(Stored entries)
======

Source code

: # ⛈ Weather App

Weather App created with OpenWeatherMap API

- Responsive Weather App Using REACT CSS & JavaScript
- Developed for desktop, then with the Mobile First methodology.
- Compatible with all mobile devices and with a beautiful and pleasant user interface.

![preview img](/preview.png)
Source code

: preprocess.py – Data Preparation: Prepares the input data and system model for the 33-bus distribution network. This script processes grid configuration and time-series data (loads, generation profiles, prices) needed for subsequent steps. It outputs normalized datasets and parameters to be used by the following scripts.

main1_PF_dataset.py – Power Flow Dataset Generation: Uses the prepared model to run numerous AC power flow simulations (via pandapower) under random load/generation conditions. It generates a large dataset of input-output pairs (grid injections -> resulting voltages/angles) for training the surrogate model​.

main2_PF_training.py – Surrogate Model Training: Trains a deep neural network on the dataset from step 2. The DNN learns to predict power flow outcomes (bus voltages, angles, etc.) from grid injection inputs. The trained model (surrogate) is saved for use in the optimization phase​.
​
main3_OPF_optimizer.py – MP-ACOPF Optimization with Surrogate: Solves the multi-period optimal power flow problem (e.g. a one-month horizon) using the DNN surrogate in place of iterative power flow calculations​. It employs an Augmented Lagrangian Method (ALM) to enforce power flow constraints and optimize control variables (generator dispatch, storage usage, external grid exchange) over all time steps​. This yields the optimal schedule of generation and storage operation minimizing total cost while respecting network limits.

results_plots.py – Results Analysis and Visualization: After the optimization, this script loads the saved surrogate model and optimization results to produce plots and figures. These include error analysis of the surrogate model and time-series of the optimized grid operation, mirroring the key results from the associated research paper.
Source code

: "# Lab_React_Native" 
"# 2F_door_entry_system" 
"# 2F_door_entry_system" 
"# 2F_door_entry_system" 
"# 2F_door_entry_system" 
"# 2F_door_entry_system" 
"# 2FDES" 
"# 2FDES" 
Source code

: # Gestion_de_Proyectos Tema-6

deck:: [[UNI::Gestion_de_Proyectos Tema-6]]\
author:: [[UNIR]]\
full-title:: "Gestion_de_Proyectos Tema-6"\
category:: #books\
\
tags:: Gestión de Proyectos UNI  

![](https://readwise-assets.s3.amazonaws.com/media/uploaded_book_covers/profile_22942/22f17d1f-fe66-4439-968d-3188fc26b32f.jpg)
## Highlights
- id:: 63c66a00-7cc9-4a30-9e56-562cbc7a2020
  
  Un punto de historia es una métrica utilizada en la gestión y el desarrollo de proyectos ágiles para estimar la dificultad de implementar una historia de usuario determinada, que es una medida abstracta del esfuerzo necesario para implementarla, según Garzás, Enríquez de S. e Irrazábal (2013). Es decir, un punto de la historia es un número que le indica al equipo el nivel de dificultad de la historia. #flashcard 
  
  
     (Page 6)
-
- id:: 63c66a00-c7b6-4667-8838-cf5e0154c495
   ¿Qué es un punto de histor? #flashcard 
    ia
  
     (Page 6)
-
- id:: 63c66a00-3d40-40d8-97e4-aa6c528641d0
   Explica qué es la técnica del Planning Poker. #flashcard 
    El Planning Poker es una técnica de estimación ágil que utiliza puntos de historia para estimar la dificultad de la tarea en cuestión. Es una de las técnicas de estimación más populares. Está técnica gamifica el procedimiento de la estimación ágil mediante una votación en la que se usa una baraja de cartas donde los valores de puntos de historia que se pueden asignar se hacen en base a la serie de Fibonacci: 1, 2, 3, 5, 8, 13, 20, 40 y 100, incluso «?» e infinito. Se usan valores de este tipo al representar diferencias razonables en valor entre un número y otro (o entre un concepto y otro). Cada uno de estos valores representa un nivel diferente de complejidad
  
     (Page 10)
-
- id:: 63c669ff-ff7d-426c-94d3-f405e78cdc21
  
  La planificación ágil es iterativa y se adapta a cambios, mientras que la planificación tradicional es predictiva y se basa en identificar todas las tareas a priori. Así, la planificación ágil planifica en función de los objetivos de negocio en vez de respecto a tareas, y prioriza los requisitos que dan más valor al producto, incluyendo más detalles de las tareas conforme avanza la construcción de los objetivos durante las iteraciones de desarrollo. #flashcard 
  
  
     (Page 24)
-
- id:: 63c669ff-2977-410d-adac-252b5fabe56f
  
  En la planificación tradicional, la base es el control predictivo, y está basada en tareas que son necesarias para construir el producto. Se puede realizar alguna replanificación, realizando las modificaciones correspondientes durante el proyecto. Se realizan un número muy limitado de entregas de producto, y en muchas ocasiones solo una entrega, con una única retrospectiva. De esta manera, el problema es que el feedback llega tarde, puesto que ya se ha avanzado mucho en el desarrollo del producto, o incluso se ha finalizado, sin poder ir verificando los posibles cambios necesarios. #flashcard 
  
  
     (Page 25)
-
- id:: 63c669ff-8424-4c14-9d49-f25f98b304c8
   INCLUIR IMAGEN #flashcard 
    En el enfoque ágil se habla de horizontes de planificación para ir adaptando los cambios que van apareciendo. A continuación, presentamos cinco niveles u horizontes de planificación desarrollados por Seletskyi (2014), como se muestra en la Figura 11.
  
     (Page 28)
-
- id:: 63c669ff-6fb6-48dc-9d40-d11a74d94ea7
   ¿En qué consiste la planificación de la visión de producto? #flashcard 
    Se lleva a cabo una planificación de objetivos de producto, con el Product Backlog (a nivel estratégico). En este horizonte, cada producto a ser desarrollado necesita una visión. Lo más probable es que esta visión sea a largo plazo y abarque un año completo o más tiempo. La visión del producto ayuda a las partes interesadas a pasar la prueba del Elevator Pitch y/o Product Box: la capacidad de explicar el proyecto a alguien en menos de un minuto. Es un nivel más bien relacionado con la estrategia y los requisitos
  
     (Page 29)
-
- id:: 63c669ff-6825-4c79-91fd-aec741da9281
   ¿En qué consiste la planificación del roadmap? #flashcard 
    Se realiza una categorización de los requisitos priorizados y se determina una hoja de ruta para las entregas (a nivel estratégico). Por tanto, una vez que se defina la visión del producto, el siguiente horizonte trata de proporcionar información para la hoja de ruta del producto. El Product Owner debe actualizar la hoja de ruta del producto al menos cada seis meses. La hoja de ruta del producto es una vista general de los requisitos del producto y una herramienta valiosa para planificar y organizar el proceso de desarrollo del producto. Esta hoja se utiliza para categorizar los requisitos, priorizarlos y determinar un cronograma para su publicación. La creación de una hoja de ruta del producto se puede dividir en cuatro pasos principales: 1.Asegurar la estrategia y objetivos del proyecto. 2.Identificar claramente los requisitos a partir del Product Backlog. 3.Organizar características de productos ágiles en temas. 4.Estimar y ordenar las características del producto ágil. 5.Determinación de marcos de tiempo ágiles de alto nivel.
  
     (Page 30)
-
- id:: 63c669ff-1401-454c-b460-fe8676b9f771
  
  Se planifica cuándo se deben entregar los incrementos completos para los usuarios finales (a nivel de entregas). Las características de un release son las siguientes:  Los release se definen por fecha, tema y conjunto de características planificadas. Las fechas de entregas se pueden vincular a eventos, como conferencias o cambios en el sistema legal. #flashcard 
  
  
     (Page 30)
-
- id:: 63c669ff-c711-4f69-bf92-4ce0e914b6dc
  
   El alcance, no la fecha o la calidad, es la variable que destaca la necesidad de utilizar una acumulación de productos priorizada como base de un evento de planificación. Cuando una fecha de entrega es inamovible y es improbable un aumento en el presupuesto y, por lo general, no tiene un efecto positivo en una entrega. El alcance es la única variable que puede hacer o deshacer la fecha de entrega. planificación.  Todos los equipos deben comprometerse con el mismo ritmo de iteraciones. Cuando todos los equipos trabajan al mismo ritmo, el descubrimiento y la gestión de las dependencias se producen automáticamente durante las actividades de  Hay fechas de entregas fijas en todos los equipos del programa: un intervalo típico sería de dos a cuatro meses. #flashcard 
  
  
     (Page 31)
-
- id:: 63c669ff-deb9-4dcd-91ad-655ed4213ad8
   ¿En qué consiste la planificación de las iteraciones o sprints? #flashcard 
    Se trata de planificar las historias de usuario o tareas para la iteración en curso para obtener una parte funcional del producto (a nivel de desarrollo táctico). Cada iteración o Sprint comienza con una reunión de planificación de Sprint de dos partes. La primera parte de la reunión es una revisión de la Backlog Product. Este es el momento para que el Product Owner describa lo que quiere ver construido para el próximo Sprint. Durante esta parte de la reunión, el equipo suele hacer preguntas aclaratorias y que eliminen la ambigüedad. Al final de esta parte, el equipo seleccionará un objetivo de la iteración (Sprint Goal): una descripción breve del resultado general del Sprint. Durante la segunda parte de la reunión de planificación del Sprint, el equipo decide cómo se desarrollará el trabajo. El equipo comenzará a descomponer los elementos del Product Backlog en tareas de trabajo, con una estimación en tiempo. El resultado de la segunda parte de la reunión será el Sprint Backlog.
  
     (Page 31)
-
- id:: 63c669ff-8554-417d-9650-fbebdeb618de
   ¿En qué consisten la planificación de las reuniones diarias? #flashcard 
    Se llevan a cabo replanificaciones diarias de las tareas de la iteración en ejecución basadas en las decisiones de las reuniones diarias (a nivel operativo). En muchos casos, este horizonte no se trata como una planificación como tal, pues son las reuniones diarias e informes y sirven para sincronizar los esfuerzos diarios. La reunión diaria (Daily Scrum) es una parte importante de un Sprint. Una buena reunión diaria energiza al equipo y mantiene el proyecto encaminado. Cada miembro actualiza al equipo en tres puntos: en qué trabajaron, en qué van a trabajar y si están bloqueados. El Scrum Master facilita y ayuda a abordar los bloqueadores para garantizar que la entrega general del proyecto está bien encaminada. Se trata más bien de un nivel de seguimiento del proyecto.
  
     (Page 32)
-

======

In the entries above, the lines from the one bearing "La planificación ágil es" up to and including the one bearing "- id:: 63c669ff-6825-4c79-91fd-aec741da9281" should be transcribed exactly; no other line is wanted.

  La planificación ágil es iterativa y se adapta a cambios, mientras que la planificación tradicional es predictiva y se basa en identificar todas las tareas a priori. Así, la planificación ágil planifica en función de los objetivos de negocio en vez de respecto a tareas, y prioriza los requisitos que dan más valor al producto, incluyendo más detalles de las tareas conforme avanza la construcción de los objetivos durante las iteraciones de desarrollo. #flashcard 
  
  
     (Page 24)
-
- id:: 63c669ff-2977-410d-adac-252b5fabe56f
  
  En la planificación tradicional, la base es el control predictivo, y está basada en tareas que son necesarias para construir el producto. Se puede realizar alguna replanificación, realizando las modificaciones correspondientes durante el proyecto. Se realizan un número muy limitado de entregas de producto, y en muchas ocasiones solo una entrega, con una única retrospectiva. De esta manera, el problema es que el feedback llega tarde, puesto que ya se ha avanzado mucho en el desarrollo del producto, o incluso se ha finalizado, sin poder ir verificando los posibles cambios necesarios. #flashcard 
  
  
     (Page 25)
-
- id:: 63c669ff-8424-4c14-9d49-f25f98b304c8
   INCLUIR IMAGEN #flashcard 
    En el enfoque ágil se habla de horizontes de planificación para ir adaptando los cambios que van apareciendo. A continuación, presentamos cinco niveles u horizontes de planificación desarrollados por Seletskyi (2014), como se muestra en la Figura 11.
  
     (Page 28)
-
- id:: 63c669ff-6fb6-48dc-9d40-d11a74d94ea7
   ¿En qué consiste la planificación de la visión de producto? #flashcard 
    Se lleva a cabo una planificación de objetivos de producto, con el Product Backlog (a nivel estratégico). En este horizonte, cada producto a ser desarrollado necesita una visión. Lo más probable es que esta visión sea a largo plazo y abarque un año completo o más tiempo. La visión del producto ayuda a las partes interesadas a pasar la prueba del Elevator Pitch y/o Product Box: la capacidad de explicar el proyecto a alguien en menos de un minuto. Es un nivel más bien relacionado con la estrategia y los requisitos
  
     (Page 29)
-
- id:: 63c669ff-6825-4c79-91fd-aec741da9281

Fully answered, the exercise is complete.